It is absolutely normal wanting to know in advance how much a sworn translation will cost before ordering it. Nobody in their sound mind would spend, say, BRL 1,000 in translations to plea a refund worth BRL 700.
The problem here is that, pursuant to the applicable law, it is not possible to determine the exact cost of a sworn translation before having finished it.
The reason is that the Brazilian Law on Sworn Translations (Decree 13,609) dates back from 1943, and was never amended, though some of its (statewide) regulations have been updated. In those days sworn translations were typewritten, so the convention was that one standard page ("lauda") should correspond to "25 lines of final (i.e. translated) text".
On the other hand, rates are statutory: any Sworn Translator has to charge the same rate (set by the Trade Register in the State where they operate) per "lauda" of final, translated text. The conclusion is that it is a waste of time to ask cost estimates from different Sworn Translators within the same State, searching for a cheaper one; none of them will be able to state exactly how much a sworn translation will cost before they have done it.
In some States, the Boards of Trade have converted the "lauda" metrics from lines to characters. In 2003, for the State of São Paulo, JUCESP determined that one "lauda" of sworn translation should correspond to 1,000 characters not counting spaces. Other States followed suit, however at times with different metrics.
Back to our issue: How much will your translation cost?
I can get you an approximate estimate, under no commitment, based on the original document, as long as it's NOT handwritten (nor uses Gothic, ornate or handwriting-style fonts), and if it is clearly legible, scanned at 300 dpi resolution, on a PDF or JPG files. Pack all docs into a ZIP file and use:
In 95% of the cases, the final cost has been between -15% and +5% of my estimates.
WARNING: Photos of the documents taken with smartphones (72 dpi) are completely useless for this purpose.
Back to the issue of requesting estimates from different Sworn Translators, there is no point in preferring one that gave you a BRL 400 estimate over another who estimated it at BRL 600. If, by applying the statutory rates to the character count on the final translation, the result is that the translation should cost you BRL 492.50, that's what either one should charge you.
Are there any other charges?
There may be.
First, the statutory rates assume both the original delivered and the translation picked up at the Sworn Translator's location. If you will be using mail, courier, or messenger services, it is an additional cost.
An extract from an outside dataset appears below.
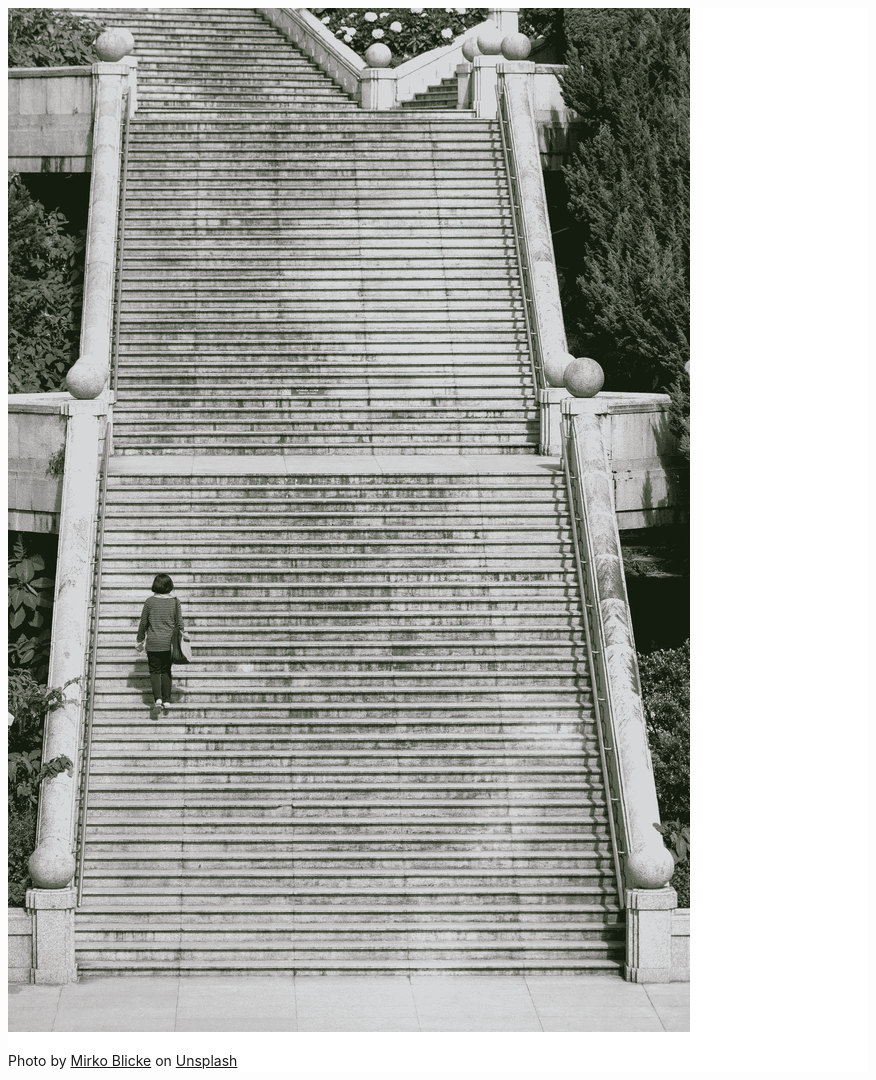 ![](img/b160f0824e075bee233ad1d3db4a171a.png)

Photo by [Mirko Blicke](https://unsplash.com/photos/RndRFUz8RS4?utm_source=unsplash&utm_medium=referral&utm_content=creditCopyText) on [Unsplash](https://unsplash.com/search/photos/stairs?utm_source=unsplash&utm_medium=referral&utm_content=creditCopyText)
The statutory rates are net, presumed to be paid in Brazilian reais. If there are any international funds transfer fees, and/or any losses in foreign currency exchange transactions, this should be added to the final cost.
For your information:
Most international P2P funds transfer services (e.g. Moneygram, Western Union) offer the option to charge all fees from the payer, which is the most sensible way.
International bank (aka "wire") transfers have costs on both ends. You, as payer, will have to pay a fee for sending funds, depending on your bank. The receiver will also be charged a fixed fee by their local bank; in Brazil such fees usually range from BRL 100 to BRL 350 per transaction, depending on the bank and the agreement the payee has with them, usually regardless of the amount involved.
PayPal charges nothing from the payer, however they deduct 6.5% in transaction fees, plus 3.5% in foreign currency exchange fees, so their service should increase your bill by 10%.
Depending on the total amount you'll have to pay, it is worth checking the various options for international funds transfers.